(Data extracted from a collection)
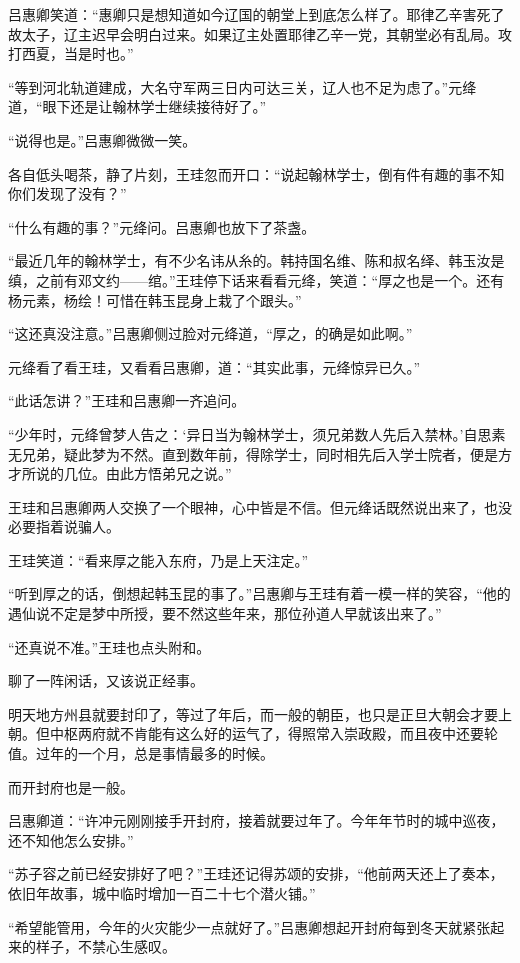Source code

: 吕惠卿笑道：“惠卿只是想知道如今辽国的朝堂上到底怎么样了。耶律乙辛害死了故太子，辽主迟早会明白过来。如果辽主处置耶律乙辛一党，其朝堂必有乱局。攻打西夏，当是时也。”

“等到河北轨道建成，大名守军两三日内可达三关，辽人也不足为虑了。”元绛道，“眼下还是让翰林学士继续接待好了。”

“说得也是。”吕惠卿微微一笑。

各自低头喝茶，静了片刻，王珪忽而开口：“说起翰林学士，倒有件有趣的事不知你们发现了没有？”

“什么有趣的事？”元绛问。吕惠卿也放下了茶盏。

“最近几年的翰林学士，有不少名讳从糸的。韩持国名维、陈和叔名绎、韩玉汝是缜，之前有邓文约——绾。”王珪停下话来看看元绛，笑道：“厚之也是一个。还有杨元素，杨绘！可惜在韩玉昆身上栽了个跟头。”

“这还真没注意。”吕惠卿侧过脸对元绛道，“厚之，的确是如此啊。”

元绛看了看王珪，又看看吕惠卿，道：“其实此事，元绛惊异已久。”

“此话怎讲？”王珪和吕惠卿一齐追问。

“少年时，元绛曾梦人告之：‘异日当为翰林学士，须兄弟数人先后入禁林。’自思素无兄弟，疑此梦为不然。直到数年前，得除学士，同时相先后入学士院者，便是方才所说的几位。由此方悟弟兄之说。”

王珪和吕惠卿两人交换了一个眼神，心中皆是不信。但元绛话既然说出来了，也没必要指着说骗人。

王珪笑道：“看来厚之能入东府，乃是上天注定。”

“听到厚之的话，倒想起韩玉昆的事了。”吕惠卿与王珪有着一模一样的笑容，“他的遇仙说不定是梦中所授，要不然这些年来，那位孙道人早就该出来了。”

“还真说不准。”王珪也点头附和。

聊了一阵闲话，又该说正经事。

明天地方州县就要封印了，等过了年后，而一般的朝臣，也只是正旦大朝会才要上朝。但中枢两府就不肯能有这么好的运气了，得照常入崇政殿，而且夜中还要轮值。过年的一个月，总是事情最多的时候。

而开封府也是一般。

吕惠卿道：“许冲元刚刚接手开封府，接着就要过年了。今年年节时的城中巡夜，还不知他怎么安排。”

“苏子容之前已经安排好了吧？”王珪还记得苏颂的安排，“他前两天还上了奏本，依旧年故事，城中临时增加一百二十七个潜火铺。”

“希望能管用，今年的火灾能少一点就好了。”吕惠卿想起开封府每到冬天就紧张起来的样子，不禁心生感叹。


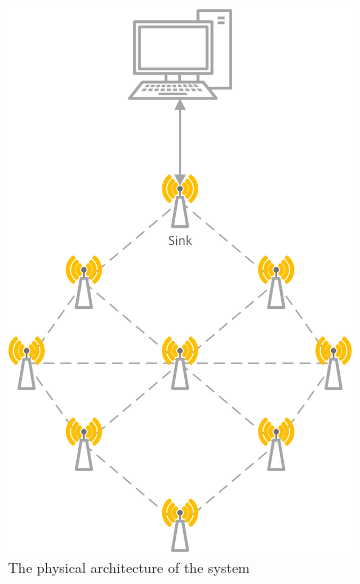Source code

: \begin{figure}[]
	\centering
	\begin{subfigure}[t]{0.4\textwidth}
		\centering
    		\includegraphics[scale=0.6]{content/images/Architecture}
   	 	\caption{The physical architecture of the system}
    	\label{fig:architecture}
    \end{subfigure}
    \quad
    \quad
    \quad
    \begin{subfigure}[t]{0.4\textwidth}
		\centering         

\end{subfigure}
\end{figure}
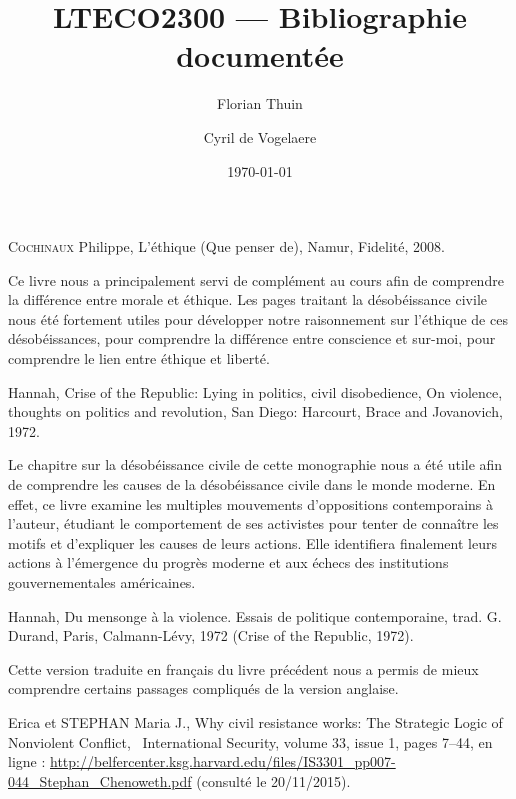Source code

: \documentclass[a4paper, 11pt]{article}
\author{Florian Thuin \and Cyril de Vogelaere}
\date{\today}
\title{LTECO2300 --- Bibliographie documentée}
\begin{document}
    \maketitle
    \tableofcontents
    \textsc{Cochinaux} Philippe, L'éthique (Que penser de), Namur, Fidelité,
    2008.

    \begin{framed}
        Ce livre nous a principalement servi de complément au cours afin de
        comprendre la différence entre morale et éthique. Les pages traitant la
        désobéissance civile nous été fortement utiles pour développer notre
        raisonnement sur l’éthique de ces désobéissances, pour comprendre la
        différence entre conscience et sur-moi, pour comprendre le lien entre
        éthique et liberté.
    \end{framed}

     Hannah, Crise of the Republic: Lying in politics, civil
    disobedience, On violence, thoughts on politics and revolution, San Diego:
    Harcourt, Brace and Jovanovich, 1972.

    \begin{framed}
        Le chapitre sur la désobéissance civile de cette monographie nous a été
        utile afin de comprendre les causes de la désobéissance civile dans le
        monde moderne. En effet, ce livre examine les multiples mouvements
        d’oppositions contemporains à l’auteur, étudiant le comportement de ses
        activistes pour tenter de connaître les motifs et d’expliquer les
        causes de leurs actions. Elle identifiera finalement leurs actions à
        l’émergence du progrès moderne et aux échecs des institutions
        gouvernementales américaines.
    \end{framed}


     Hannah, Du mensonge à la violence. Essais de politique
    contemporaine, trad. G. Durand, Paris, Calmann-Lévy, 1972 (Crise of the
    Republic, 1972).

    \begin{framed}
        Cette version traduite en français du livre précédent nous a permis de
        mieux comprendre certains passages compliqués de la version anglaise.
    \end{framed}


     Erica et STEPHAN Maria J., Why civil resistance works: The
    Strategic Logic of Nonviolent Conflict,  International Security, volume 33,
    issue 1, pages 7--44, en ligne :
    \url{http://belfercenter.ksg.harvard.edu/files/IS3301_pp007-044_Stephan_Chenoweth.pdf}
    (consulté le 20/11/2015).
\end{document}
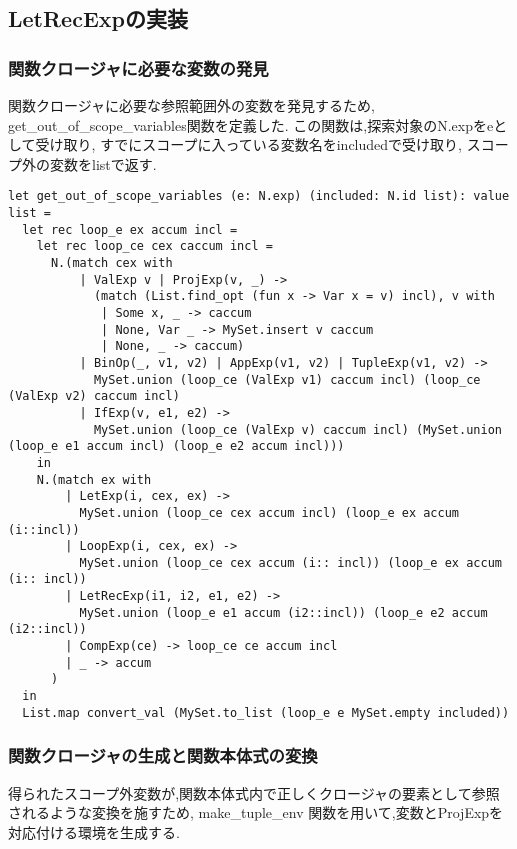 \subsection*{LetRecExpの実装}

\subsubsection*{関数クロージャに必要な変数の発見}

関数クロージャに必要な参照範囲外の変数を発見するため,
get\_out\_of\_scope\_variables関数を定義した.
この関数は,探索対象のN.expをeとして受け取り, 
すでにスコープに入っている変数名をincludedで受け取り,
スコープ外の変数をlistで返す.

\begin{lstlisting}[caption=スコープ外変数の発見]
  let get_out_of_scope_variables (e: N.exp) (included: N.id list): value list = 
  let rec loop_e ex accum incl = 
    let rec loop_ce cex caccum incl = 
      N.(match cex with
          | ValExp v | ProjExp(v, _) ->
            (match (List.find_opt (fun x -> Var x = v) incl), v with
             | Some x, _ -> caccum
             | None, Var _ -> MySet.insert v caccum
             | None, _ -> caccum)
          | BinOp(_, v1, v2) | AppExp(v1, v2) | TupleExp(v1, v2) -> 
            MySet.union (loop_ce (ValExp v1) caccum incl) (loop_ce (ValExp v2) caccum incl)
          | IfExp(v, e1, e2) ->
            MySet.union (loop_ce (ValExp v) caccum incl) (MySet.union (loop_e e1 accum incl) (loop_e e2 accum incl)))
    in 
    N.(match ex with
        | LetExp(i, cex, ex) -> 
          MySet.union (loop_ce cex accum incl) (loop_e ex accum (i::incl))
        | LoopExp(i, cex, ex) -> 
          MySet.union (loop_ce cex accum (i:: incl)) (loop_e ex accum (i:: incl))
        | LetRecExp(i1, i2, e1, e2) -> 
          MySet.union (loop_e e1 accum (i2::incl)) (loop_e e2 accum (i2::incl))
        | CompExp(ce) -> loop_ce ce accum incl
        | _ -> accum
      )
  in
  List.map convert_val (MySet.to_list (loop_e e MySet.empty included))  
\end{lstlisting}

\subsubsection*{関数クロージャの生成と関数本体式の変換}

得られたスコープ外変数が,関数本体式内で正しくクロージャの要素として参照されるような変換を施すため, make\_tuple\_env 関数を用いて,変数とProjExpを対応付ける環境を生成する.


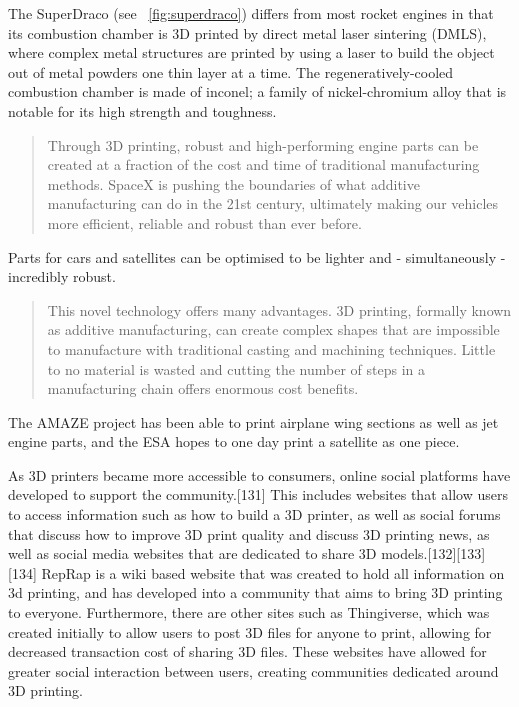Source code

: The SuperDraco (see \figurename~\ref{fig:superdraco}) differs from most rocket engines in that its combustion chamber is 3D printed by direct metal laser sintering (DMLS), where complex metal structures are printed by using a laser to build the object out of metal powders one thin layer at a time. The regeneratively-cooled combustion chamber is made of inconel; a family of nickel-chromium alloy that is notable for its high strength and toughness.

\begin{quotation}
    Through 3D printing, robust and high-performing engine parts can be created at a fraction of the cost and time of traditional manufacturing methods. SpaceX is pushing the boundaries of what additive manufacturing can do in the 21st century, ultimately making our vehicles more efficient, reliable and robust than ever before.
\end{quotation}


Parts for cars and satellites can be optimised to be lighter and - simultaneously - incredibly robust.

\begin{quotation}
    This novel technology offers many advantages. 3D printing, formally known as additive manufacturing, can create complex shapes that are impossible to manufacture with traditional casting and machining techniques. Little to no material is wasted and cutting the number of steps in a manufacturing chain offers enormous cost benefits.
\end{quotation}

The AMAZE project has been able to print airplane wing sections as well as jet engine parts, and the ESA hopes to one day print a satellite as one piece.



As 3D printers became more accessible to consumers, online social platforms have developed to support the community.[131] This includes websites that allow users to access information such as how to build a 3D printer, as well as social forums that discuss how to improve 3D print quality and discuss 3D printing news, as well as social media websites that are dedicated to share 3D models.[132][133][134] RepRap is a wiki based website that was created to hold all information on 3d printing, and has developed into a community that aims to bring 3D printing to everyone. Furthermore, there are other sites such as Thingiverse, which was created initially to allow users to post 3D files for anyone to print, allowing for decreased transaction cost of sharing 3D files. These websites have allowed for greater social interaction between users, creating communities dedicated around 3D printing.

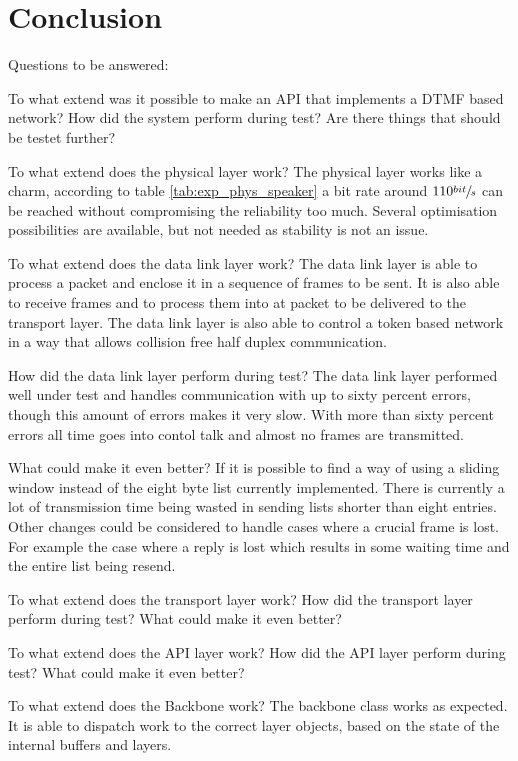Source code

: \chapter{Conclusion}\label{chap:conclusion}
Questions to be answered:

To what extend was it possible to make an API that implements a DTMF based
network?
How did the system perform during test? 
Are there things that should be testet further?

To what extend does the physical layer work? 
The physical layer works like a charm, according to table \ref{tab:exp_phys_speaker} a bit rate around $110\sfrac{bit}{s}$ can be reached without compromising the reliability too much. Several optimisation possibilities are available, but not needed as stability is not an issue.

  To what extend does the data link layer work? 
The data link layer is able to process a packet and enclose it in a sequence of
frames to be sent. It is also able to receive frames and to process them into at
packet to be delivered to the transport layer. The data link layer is also able
to control a token based network in a way that allows collision free half duplex
communication. 

  How did the data link layer perform during test? The data link
layer performed well under test and handles communication with up to sixty
percent errors, though this amount of errors makes it very slow. With more than
sixty percent errors all time goes into contol talk and almost no frames are
transmitted.

  What could make it even better?
If it is possible to find a way of using a sliding window instead of the eight
byte list currently implemented. There is currently a lot of transmission time
being wasted in sending lists shorter than eight entries. Other changes could be
considered to handle cases where a crucial frame is lost. For example the case
where a reply is lost which results in some waiting time and the entire list
being resend.

To what extend does the transport layer work? 
How did the transport layer perform during test?
What could make it even better?

To what extend does the API layer work? 
How did the API layer perform during test?
What could make it even better?

To what extend does the Backbone work? 
The backbone class works as expected. It is able to dispatch work to the correct layer objects, based on the state of the internal buffers and layers.


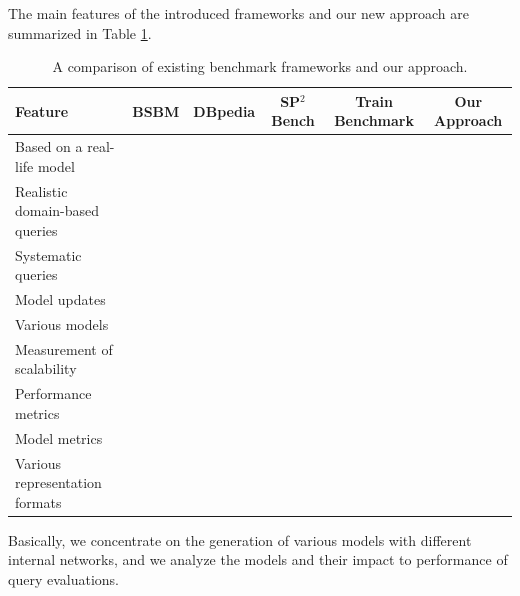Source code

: The main features of the introduced frameworks and our new approach are summarized in Table \ref{tab:framework_features}.
\begin{table}[ht]
	\footnotesize
	\centering
	\begin{tabular}{l c c c c c}
		\toprule
		Feature & BSBM & DBpedia & SP$^2$Bench & Train Benchmark & Our Approach\\ \hline
		\midrule
		Based on a real-life model &  & \textbullet & \textbullet & &  \\ \hline
		Realistic domain-based queries & \textbullet & \textbullet &  &  & \\ \hline
		Systematic queries  & &  & \textbullet & & \\ \hline
		Model updates & \textbullet &  &  & \textbullet & \\ \hline
		Various models &  &  &  & & \textbullet \\ \hline
		Measurement of scalability  & \textbullet & \textbullet & \textbullet & \textbullet & \textbullet\\ \hline
		Performance metrics  & \textbullet & \textbullet & \textbullet & &  \\ \hline
		Model metrics &  &  &  & \textbullet & \textbullet \\ \hline
		Various representation formats & &  &  & \textbullet & \\ \hline
		\bottomrule
	\end{tabular}
	\caption{A comparison of existing benchmark frameworks and our approach.}
	\label{tab:framework_features}
\end{table}

Basically, we concentrate on the generation of various models with different internal networks, and we analyze the models and their impact to performance of query evaluations.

• TASK TO CARRY OUT
Where a line of the data contains "begin", copy that line.

• TASK RESPONSE
: \begin{figure}[]
	\begin{subfigure}[t]{0.4\textwidth}
    \begin{subfigure}[t]{0.4\textwidth}
\begin{document}
    \begin{framed}
    \begin{framed}
    \begin{framed}
\begin{lstlisting}[caption=スコープ外変数の発見]
\begin{quotation}
\begin{quotation}
\begin{table}[ht]
	\begin{tabular}{l c c c c c}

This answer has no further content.